First we'll want to choose whether we want to target Wasm, WASI or Wagi.
WASI adds a lot of simple things like access to a clock, random number
generator, ... that would expand the scope of what transpiled code can do.
It is debatable whether we'll want the power to run the transpiled code as
a microservice. Using UDFs for XLang and UDFs and UDAFs for SQL as our
expected use cases seem to make WASI the best choice. The issue is in the
details as there is a hodgepodge of what language runtimes support and what
are the limits of transpiling from a language to WebAssembly.

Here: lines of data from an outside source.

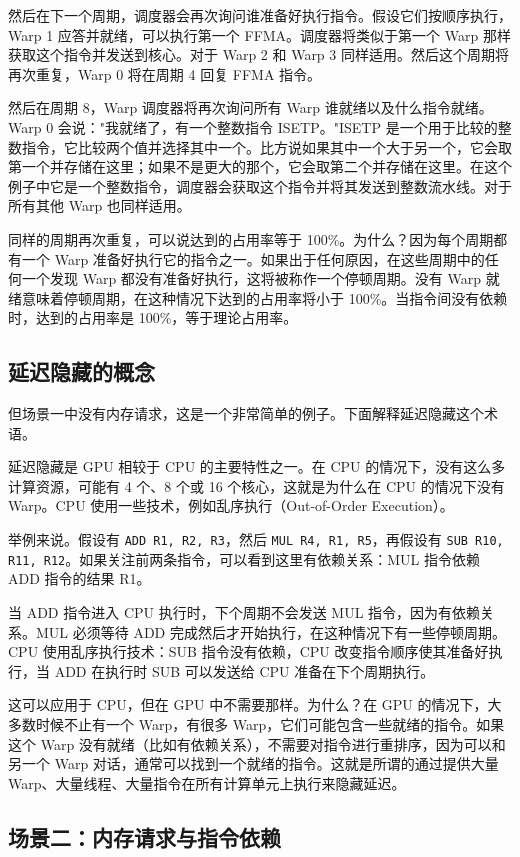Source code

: 然后在下一个周期，调度器会再次询问谁准备好执行指令。假设它们按顺序执行，Warp 1 应答并就绪，可以执行第一个 FFMA。调度器将类似于第一个 Warp 那样获取这个指令并发送到核心。对于 Warp 2 和 Warp 3 同样适用。然后这个周期将再次重复，Warp 0 将在周期 4 回复 FFMA 指令。

然后在周期 8，Warp 调度器将再次询问所有 Warp 谁就绪以及什么指令就绪。Warp 0 会说："我就绪了，有一个整数指令 ISETP。"ISETP 是一个用于比较的整数指令，它比较两个值并选择其中一个。比方说如果其中一个大于另一个，它会取第一个并存储在这里；如果不是更大的那个，它会取第二个并存储在这里。在这个例子中它是一个整数指令，调度器会获取这个指令并将其发送到整数流水线。对于所有其他 Warp 也同样适用。

同样的周期再次重复，可以说达到的占用率等于 100\%。为什么？因为每个周期都有一个 Warp 准备好执行它的指令之一。如果出于任何原因，在这些周期中的任何一个发现 Warp 都没有准备好执行，这将被称作一个停顿周期。没有 Warp 就绪意味着停顿周期，在这种情况下达到的占用率将小于 100\%。当指令间没有依赖时，达到的占用率是 100\%，等于理论占用率。

\subsection{延迟隐藏的概念}

但场景一中没有内存请求，这是一个非常简单的例子。下面解释延迟隐藏这个术语。

延迟隐藏是 GPU 相较于 CPU 的主要特性之一。在 CPU 的情况下，没有这么多计算资源，可能有 4 个、8 个或 16 个核心，这就是为什么在 CPU 的情况下没有 Warp。CPU 使用一些技术，例如乱序执行（Out-of-Order Execution）。

举例来说。假设有 \texttt{ADD R1, R2, R3}，然后 \texttt{MUL R4, R1, R5}，再假设有 \texttt{SUB R10, R11, R12}。如果关注前两条指令，可以看到这里有依赖关系：MUL 指令依赖 ADD 指令的结果 R1。

当 ADD 指令进入 CPU 执行时，下个周期不会发送 MUL 指令，因为有依赖关系。MUL 必须等待 ADD 完成然后才开始执行，在这种情况下有一些停顿周期。CPU 使用乱序执行技术：SUB 指令没有依赖，CPU 改变指令顺序使其准备好执行，当 ADD 在执行时 SUB 可以发送给 CPU 准备在下个周期执行。

这可以应用于 CPU，但在 GPU 中不需要那样。为什么？在 GPU 的情况下，大多数时候不止有一个 Warp，有很多 Warp，它们可能包含一些就绪的指令。如果这个 Warp 没有就绪（比如有依赖关系），不需要对指令进行重排序，因为可以和另一个 Warp 对话，通常可以找到一个就绪的指令。这就是所谓的通过提供大量 Warp、大量线程、大量指令在所有计算单元上执行来隐藏延迟。

\subsection{场景二：内存请求与指令依赖}

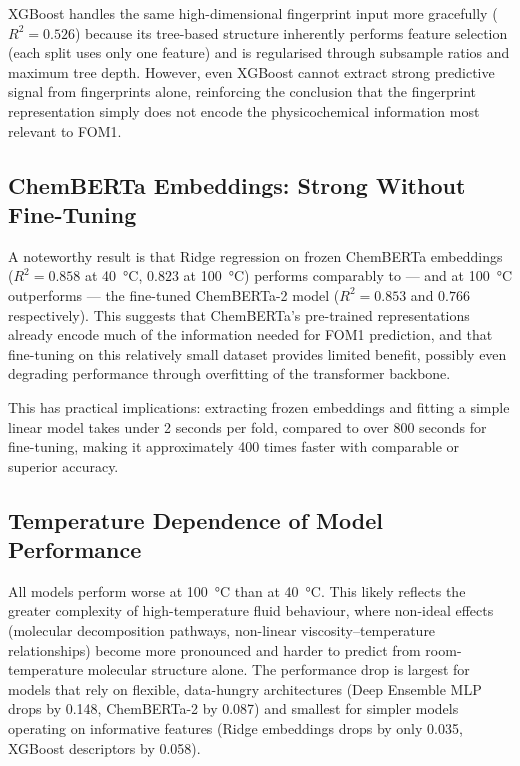 \documentclass[11pt,a4paper]{article}
\begin{document}
XGBoost handles the same high-dimensional fingerprint input more gracefully ($R^2 = 0.526$) because its tree-based structure inherently performs feature selection (each split uses only one feature) and is regularised through subsample ratios and maximum tree depth. However, even XGBoost cannot extract strong predictive signal from fingerprints alone, reinforcing the conclusion that the fingerprint representation simply does not encode the physicochemical information most relevant to FOM1.

\subsection{ChemBERTa Embeddings: Strong Without Fine-Tuning}

A noteworthy result is that Ridge regression on frozen ChemBERTa embeddings ($R^2 = 0.858$ at \SI{40}{\degreeCelsius}, $0.823$ at \SI{100}{\degreeCelsius}) performs comparably to --- and at \SI{100}{\degreeCelsius} outperforms --- the fine-tuned ChemBERTa-2 model ($R^2 = 0.853$ and $0.766$ respectively). This suggests that ChemBERTa's pre-trained representations already encode much of the information needed for FOM1 prediction, and that fine-tuning on this relatively small dataset provides limited benefit, possibly even degrading performance through overfitting of the transformer backbone.

This has practical implications: extracting frozen embeddings and fitting a simple linear model takes under 2 seconds per fold, compared to over 800 seconds for fine-tuning, making it approximately 400 times faster with comparable or superior accuracy.

\subsection{Temperature Dependence of Model Performance}

All models perform worse at \SI{100}{\degreeCelsius} than at \SI{40}{\degreeCelsius}. This likely reflects the greater complexity of high-temperature fluid behaviour, where non-ideal effects (molecular decomposition pathways, non-linear viscosity--temperature relationships) become more pronounced and harder to predict from room-temperature molecular structure alone. The performance drop is largest for models that rely on flexible, data-hungry architectures (Deep Ensemble MLP drops by 0.148, ChemBERTa-2 by 0.087) and smallest for simpler models operating on informative features (Ridge embeddings drops by only 0.035, XGBoost descriptors by 0.058).
\end{document}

Assuming WASI then it breaks down to these two aspects:
1) Does the host language have a runtime?
Java: https://github.com/wasmerio/wasmer-java
Python: https://github.com/wasmerio/wasmer-python
Go: https://github.com/wasmerio/wasmer-go

2) How good is compilation from source language to WebAssembly
<https://github.com/appcypher/awesome-wasm-langs>?
Java (very limited):
Issues with garbage collection and the need to transpile/replace much of
the VM's capabilities plus the large standard library that everyone uses
causes a lot of challenges.
JWebAssembly can do simple things like basic classes, strings, method
calls. Should be able to compile trivial lambdas to Wasm. There are other
choices but to my knowledge all are very limited.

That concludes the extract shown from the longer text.